**Exercise materials:**
_ _ _ _ _

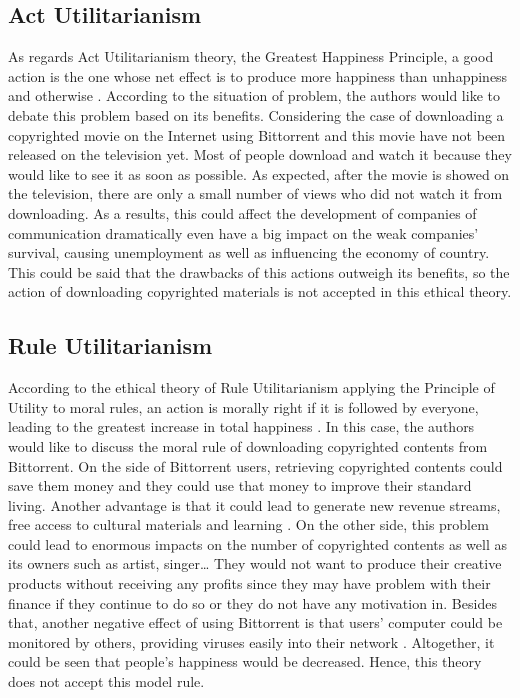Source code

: \documentclass[conference]{IEEEtran}
\begin{document}
\subsection{Act Utilitarianism}
As regards Act Utilitarianism theory, the Greatest Happiness Principle, a good action is the one whose net effect is to produce more happiness than unhappiness and otherwise \cite{quinn2014ethics}. According to the situation of problem, the authors would like to debate this problem based on its benefits. Considering the case of downloading a copyrighted movie on the Internet using Bittorrent and this movie have not been released on the television yet. Most of people download and watch it because they would like to see it as soon as possible. As expected, after the movie is showed on the television, there are only a small number of views who did not watch it from downloading. As a results, this could affect the development of companies of communication dramatically even have a big impact on the weak companies’ survival, causing unemployment as well as influencing the economy of country. This could be said that the drawbacks of this actions outweigh its benefits, so the action of downloading copyrighted materials is not accepted in this ethical theory.
\cite{bittorentmedia}


\subsection{Rule Utilitarianism}
According to the ethical theory of Rule Utilitarianism applying the Principle of Utility to moral rules, an action is morally right if it is followed by everyone, leading to the greatest increase in total happiness \cite{quinn2014ethics}. In this case, the authors would like to discuss the moral rule of downloading copyrighted contents from Bittorrent. On the side of Bittorrent users, retrieving copyrighted contents could save them money and they could use that money to improve their standard living. Another advantage is that it could lead to generate new revenue streams, free access to cultural materials and learning \cite{bittorenethics} . On the other side, this problem could lead to enormous impacts on the number of copyrighted contents as well as its owners such as artist, singer… They would not want to produce their creative products without receiving any profits since they may have problem with their finance if they continue to do so or they do not have any motivation in. Besides that, another negative effect of using Bittorrent is that users’ computer could be monitored by others, providing viruses easily into their network \cite{bittorendanger}. Altogether, it could be seen that people’s happiness would be decreased. Hence, this theory does not accept this model rule.
\end{document}
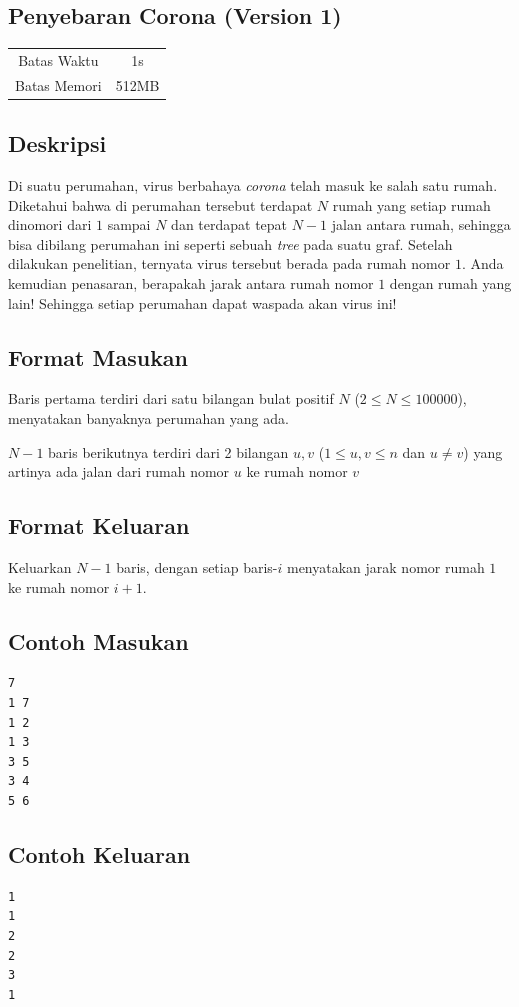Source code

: \documentclass{article}
\begin{document}
\begin{center}
    \section*{Penyebaran Corona (Version 1)} %

    \begin{tabular}{ | c c | }
        \hline
        Batas Waktu  & 1s \\    %
        Batas Memori & 512MB \\  %
        \hline
    \end{tabular}
\end{center}

\subsection*{Deskripsi}

Di suatu perumahan, virus berbahaya \textit{corona} telah masuk ke salah satu rumah. Diketahui bahwa di perumahan tersebut terdapat $N$ rumah yang setiap rumah dinomori dari $1$ sampai $N$ dan terdapat tepat $N - 1$ jalan antara rumah, sehingga bisa dibilang perumahan ini seperti sebuah \textit{tree} pada suatu graf. Setelah dilakukan penelitian, ternyata virus tersebut berada pada rumah nomor $1$. Anda kemudian penasaran, berapakah jarak antara rumah nomor $1$ dengan rumah yang lain! Sehingga setiap perumahan dapat waspada akan virus ini!

\subsection*{Format Masukan}

Baris pertama terdiri dari satu bilangan bulat positif $N$ ($2 \leq N \leq 100000$), menyatakan banyaknya perumahan yang ada.

$N-1$ baris berikutnya terdiri dari 2 bilangan $u, v$ ($1 \leq u, v \leq n$ dan $u \neq v$) yang artinya ada jalan dari rumah nomor $u$ ke rumah nomor $v$

\subsection*{Format Keluaran}

Keluarkan $N - 1$ baris, dengan setiap baris-$i$ menyatakan jarak nomor rumah $1$ ke rumah nomor $i + 1$.
\begin{multicols}{2}
\subsection*{Contoh Masukan}
\begin{lstlisting}
7
1 7
1 2
1 3
3 5
3 4
5 6
\end{lstlisting}
\columnbreak
\subsection*{Contoh Keluaran}
\begin{lstlisting}
1
1
2
2
3
1
\end{lstlisting}
\vfill
\null
\end{multicols}
\end{document}
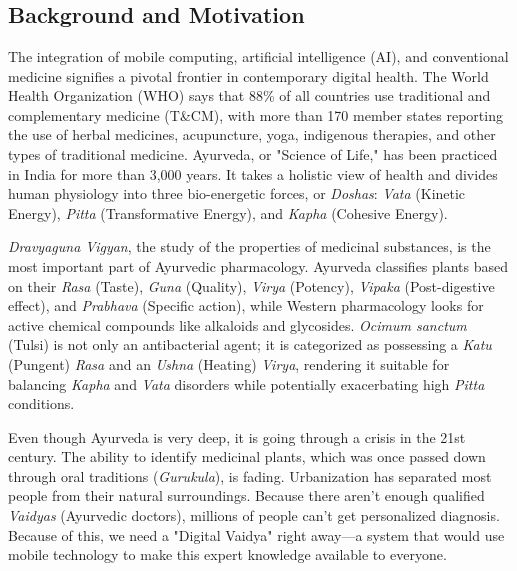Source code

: \documentclass[12pt, a4paper]{report}
\begin{document}
\chapter[Introduction]{}
\titleformat{\chapter}[display]{\vspace{1cm}\normalfont\Large\bfseries\centering}{\chaptertitlename\ \thechapter}{20pt}{\vspace{0pt}}
\titlespacing*{\chapter}{0pt}{-50pt}{20pt}

\section{Background and Motivation} 
\justify
The integration of mobile computing, artificial intelligence (AI), and conventional medicine signifies a pivotal frontier in contemporary digital health. The World Health Organization (WHO) says that 88\% of all countries use traditional and complementary medicine (T\&CM), with more than 170 member states reporting the use of herbal medicines, acupuncture, yoga, indigenous therapies, and other types of traditional medicine. Ayurveda, or "Science of Life," has been practiced in India for more than 3,000 years. It takes a holistic view of health and divides human physiology into three bio-energetic forces, or \textit{Doshas}: \textit{Vata} (Kinetic Energy), \textit{Pitta} (Transformative Energy), and \textit{Kapha} (Cohesive Energy).

\textit{Dravyaguna Vigyan}, the study of the properties of medicinal substances, is the most important part of Ayurvedic pharmacology. Ayurveda classifies plants based on their \textit{Rasa} (Taste), \textit{Guna} (Quality), \textit{Virya} (Potency), \textit{Vipaka} (Post-digestive effect), and \textit{Prabhava} (Specific action), while Western pharmacology looks for active chemical compounds like alkaloids and glycosides. \textit{Ocimum sanctum} (Tulsi) is not only an antibacterial agent; it is categorized as possessing a \textit{Katu} (Pungent) \textit{Rasa} and an \textit{Ushna} (Heating) \textit{Virya}, rendering it suitable for balancing \textit{Kapha} and \textit{Vata} disorders while potentially exacerbating high \textit{Pitta} conditions.

Even though Ayurveda is very deep, it is going through a crisis in the 21st century. The ability to identify medicinal plants, which was once passed down through oral traditions (\textit{Gurukula}), is fading. Urbanization has separated most people from their natural surroundings. Because there aren't enough qualified \textit{Vaidyas} (Ayurvedic doctors), millions of people can't get personalized diagnosis. Because of this, we need a "Digital Vaidya" right away---a system that would use mobile technology to make this expert knowledge available to everyone.
\end{document}
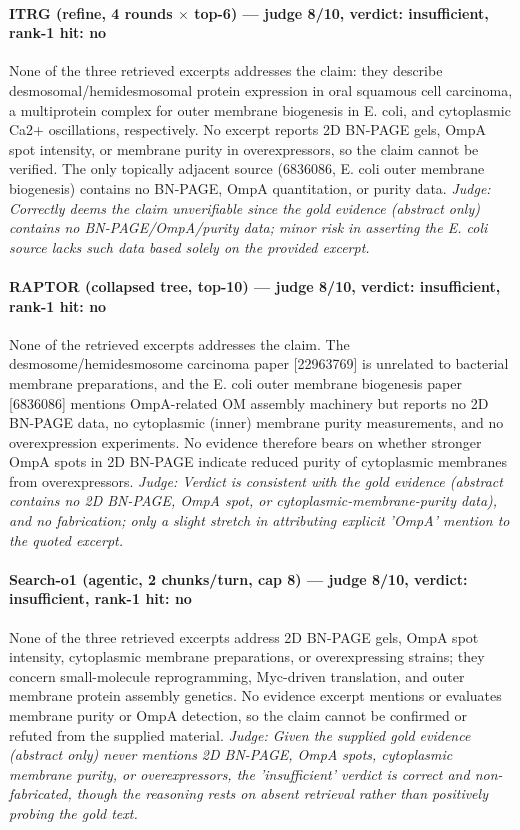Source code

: \documentclass[sigconf, review, anonymous]{acmart}
\begin{document}
\paragraph{ITRG (refine, 4 rounds $\times$ top-6) --- judge 8/10, verdict: insufficient, rank-1 hit: no}
\noindent None of the three retrieved excerpts addresses the claim: they describe desmosomal/hemidesmosomal protein expression in oral squamous cell carcinoma, a multiprotein complex for outer membrane biogenesis in E. coli, and cytoplasmic Ca2+ oscillations, respectively. No excerpt reports 2D BN-PAGE gels, OmpA spot intensity, or membrane purity in overexpressors, so the claim cannot be verified. The only topically adjacent source (6836086, E. coli outer membrane biogenesis) contains no BN-PAGE, OmpA quantitation, or purity data.
\noindent\small\textit{Judge: Correctly deems the claim unverifiable since the gold evidence (abstract only) contains no BN-PAGE/OmpA/purity data; minor risk in asserting the E. coli source lacks such data based solely on the provided excerpt.}
\paragraph{RAPTOR (collapsed tree, top-10) --- judge 8/10, verdict: insufficient, rank-1 hit: no}
\noindent None of the retrieved excerpts addresses the claim. The desmosome/hemidesmosome carcinoma paper [22963769] is unrelated to bacterial membrane preparations, and the E. coli outer membrane biogenesis paper [6836086] mentions OmpA-related OM assembly machinery but reports no 2D BN-PAGE data, no cytoplasmic (inner) membrane purity measurements, and no overexpression experiments. No evidence therefore bears on whether stronger OmpA spots in 2D BN-PAGE indicate reduced purity of cytoplasmic membranes from overexpressors.
\noindent\small\textit{Judge: Verdict is consistent with the gold evidence (abstract contains no 2D BN-PAGE, OmpA spot, or cytoplasmic-membrane-purity data), and no fabrication; only a slight stretch in attributing explicit 'OmpA' mention to the quoted excerpt.}
\paragraph{Search-o1 (agentic, 2 chunks/turn, cap 8) --- judge 8/10, verdict: insufficient, rank-1 hit: no}
\noindent None of the three retrieved excerpts address 2D BN-PAGE gels, OmpA spot intensity, cytoplasmic membrane preparations, or overexpressing strains; they concern small-molecule reprogramming, Myc-driven translation, and outer membrane protein assembly genetics. No evidence excerpt mentions or evaluates membrane purity or OmpA detection, so the claim cannot be confirmed or refuted from the supplied material.
\noindent\small\textit{Judge: Given the supplied gold evidence (abstract only) never mentions 2D BN-PAGE, OmpA spots, cytoplasmic membrane purity, or overexpressors, the 'insufficient' verdict is correct and non-fabricated, though the reasoning rests on absent retrieval rather than positively probing the gold text.}
\end{document}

_ _ _ _ _

**What you have to do:** Count each line above where the string "carcinoma" occurs. Give the number only.

**Exercise output:** 2